→ WORK INSTRUCTION: Where does the word "tensor" occur in the data below? Copy each line that holds it.

→ MATERIAL SHOWN:
------------------------

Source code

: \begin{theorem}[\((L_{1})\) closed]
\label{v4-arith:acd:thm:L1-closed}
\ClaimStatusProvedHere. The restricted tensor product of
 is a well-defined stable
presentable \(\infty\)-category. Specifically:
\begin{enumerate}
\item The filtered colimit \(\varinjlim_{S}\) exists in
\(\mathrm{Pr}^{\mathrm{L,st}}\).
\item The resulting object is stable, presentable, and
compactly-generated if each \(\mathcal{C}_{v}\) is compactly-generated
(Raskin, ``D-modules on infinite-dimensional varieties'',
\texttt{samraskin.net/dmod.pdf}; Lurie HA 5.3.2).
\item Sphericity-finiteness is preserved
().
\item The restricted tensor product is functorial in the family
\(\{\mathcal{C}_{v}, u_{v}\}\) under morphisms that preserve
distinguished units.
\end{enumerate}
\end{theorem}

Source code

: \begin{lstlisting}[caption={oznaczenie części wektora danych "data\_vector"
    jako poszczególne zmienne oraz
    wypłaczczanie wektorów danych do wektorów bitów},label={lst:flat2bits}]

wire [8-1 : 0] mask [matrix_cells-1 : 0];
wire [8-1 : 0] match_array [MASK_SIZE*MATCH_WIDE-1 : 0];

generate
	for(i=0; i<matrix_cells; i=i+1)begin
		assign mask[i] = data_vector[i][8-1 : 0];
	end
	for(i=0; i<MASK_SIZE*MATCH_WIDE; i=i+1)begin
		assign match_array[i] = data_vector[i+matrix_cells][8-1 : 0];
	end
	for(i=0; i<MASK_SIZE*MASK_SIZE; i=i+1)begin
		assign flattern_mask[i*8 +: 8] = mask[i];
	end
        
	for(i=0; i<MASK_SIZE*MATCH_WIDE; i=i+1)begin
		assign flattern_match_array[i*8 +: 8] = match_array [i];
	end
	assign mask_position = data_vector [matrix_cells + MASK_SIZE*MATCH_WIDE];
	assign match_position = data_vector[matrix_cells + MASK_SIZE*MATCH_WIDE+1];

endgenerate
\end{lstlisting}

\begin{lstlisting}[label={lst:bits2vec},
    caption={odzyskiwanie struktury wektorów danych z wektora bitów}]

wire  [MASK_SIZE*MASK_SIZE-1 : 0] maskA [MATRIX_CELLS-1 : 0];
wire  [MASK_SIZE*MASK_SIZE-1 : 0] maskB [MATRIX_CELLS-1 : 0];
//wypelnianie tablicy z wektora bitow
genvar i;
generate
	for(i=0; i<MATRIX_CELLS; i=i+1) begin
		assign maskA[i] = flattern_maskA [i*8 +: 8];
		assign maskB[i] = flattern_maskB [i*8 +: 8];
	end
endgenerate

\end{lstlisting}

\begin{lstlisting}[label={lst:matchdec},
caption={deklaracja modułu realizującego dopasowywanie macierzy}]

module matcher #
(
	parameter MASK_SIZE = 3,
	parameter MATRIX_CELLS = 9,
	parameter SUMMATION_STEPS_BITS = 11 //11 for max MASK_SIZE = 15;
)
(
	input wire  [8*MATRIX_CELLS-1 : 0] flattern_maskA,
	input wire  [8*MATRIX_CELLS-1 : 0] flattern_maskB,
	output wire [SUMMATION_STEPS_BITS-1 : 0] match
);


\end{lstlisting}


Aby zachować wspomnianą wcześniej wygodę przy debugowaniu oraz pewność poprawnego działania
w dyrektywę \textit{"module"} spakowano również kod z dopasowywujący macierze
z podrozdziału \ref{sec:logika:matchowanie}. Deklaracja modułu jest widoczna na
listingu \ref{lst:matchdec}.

------------------------

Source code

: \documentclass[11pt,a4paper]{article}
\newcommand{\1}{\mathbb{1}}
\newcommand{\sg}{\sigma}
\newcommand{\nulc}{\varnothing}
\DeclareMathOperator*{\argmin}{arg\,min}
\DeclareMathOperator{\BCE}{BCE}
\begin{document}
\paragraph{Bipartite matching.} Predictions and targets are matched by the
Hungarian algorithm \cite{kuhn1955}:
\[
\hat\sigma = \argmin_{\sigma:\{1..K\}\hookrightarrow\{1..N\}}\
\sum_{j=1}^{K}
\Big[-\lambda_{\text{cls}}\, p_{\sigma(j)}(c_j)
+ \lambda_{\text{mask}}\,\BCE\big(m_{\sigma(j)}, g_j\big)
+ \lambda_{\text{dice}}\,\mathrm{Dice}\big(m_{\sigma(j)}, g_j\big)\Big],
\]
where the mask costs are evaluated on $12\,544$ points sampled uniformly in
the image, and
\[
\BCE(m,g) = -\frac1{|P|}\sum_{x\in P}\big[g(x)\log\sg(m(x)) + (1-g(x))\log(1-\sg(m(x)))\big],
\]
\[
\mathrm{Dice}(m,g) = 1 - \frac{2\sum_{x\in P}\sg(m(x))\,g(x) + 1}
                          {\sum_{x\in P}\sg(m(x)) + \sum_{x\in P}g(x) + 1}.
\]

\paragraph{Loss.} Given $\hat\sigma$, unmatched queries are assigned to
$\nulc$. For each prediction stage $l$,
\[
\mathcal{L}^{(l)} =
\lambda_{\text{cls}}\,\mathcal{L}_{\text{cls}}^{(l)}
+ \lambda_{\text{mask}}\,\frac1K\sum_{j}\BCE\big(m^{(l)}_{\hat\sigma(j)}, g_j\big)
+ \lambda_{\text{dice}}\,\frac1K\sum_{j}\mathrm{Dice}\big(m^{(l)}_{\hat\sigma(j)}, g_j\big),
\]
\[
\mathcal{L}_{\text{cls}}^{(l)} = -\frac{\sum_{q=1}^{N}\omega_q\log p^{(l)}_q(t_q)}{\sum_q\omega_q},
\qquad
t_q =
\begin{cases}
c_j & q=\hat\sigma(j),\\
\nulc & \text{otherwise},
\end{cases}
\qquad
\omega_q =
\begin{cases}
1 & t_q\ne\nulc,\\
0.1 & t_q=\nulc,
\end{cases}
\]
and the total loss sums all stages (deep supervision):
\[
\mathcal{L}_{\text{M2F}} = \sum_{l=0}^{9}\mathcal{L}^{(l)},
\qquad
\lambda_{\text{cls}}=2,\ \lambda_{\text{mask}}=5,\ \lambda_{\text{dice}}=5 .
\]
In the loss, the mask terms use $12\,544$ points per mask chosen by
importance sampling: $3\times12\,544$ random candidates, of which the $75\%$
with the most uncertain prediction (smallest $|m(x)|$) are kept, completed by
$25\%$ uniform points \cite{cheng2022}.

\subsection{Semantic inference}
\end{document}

------------------------

→ ANSWER:
\ClaimStatusProvedHere. The restricted tensor product of
\item The restricted tensor product is functorial in the family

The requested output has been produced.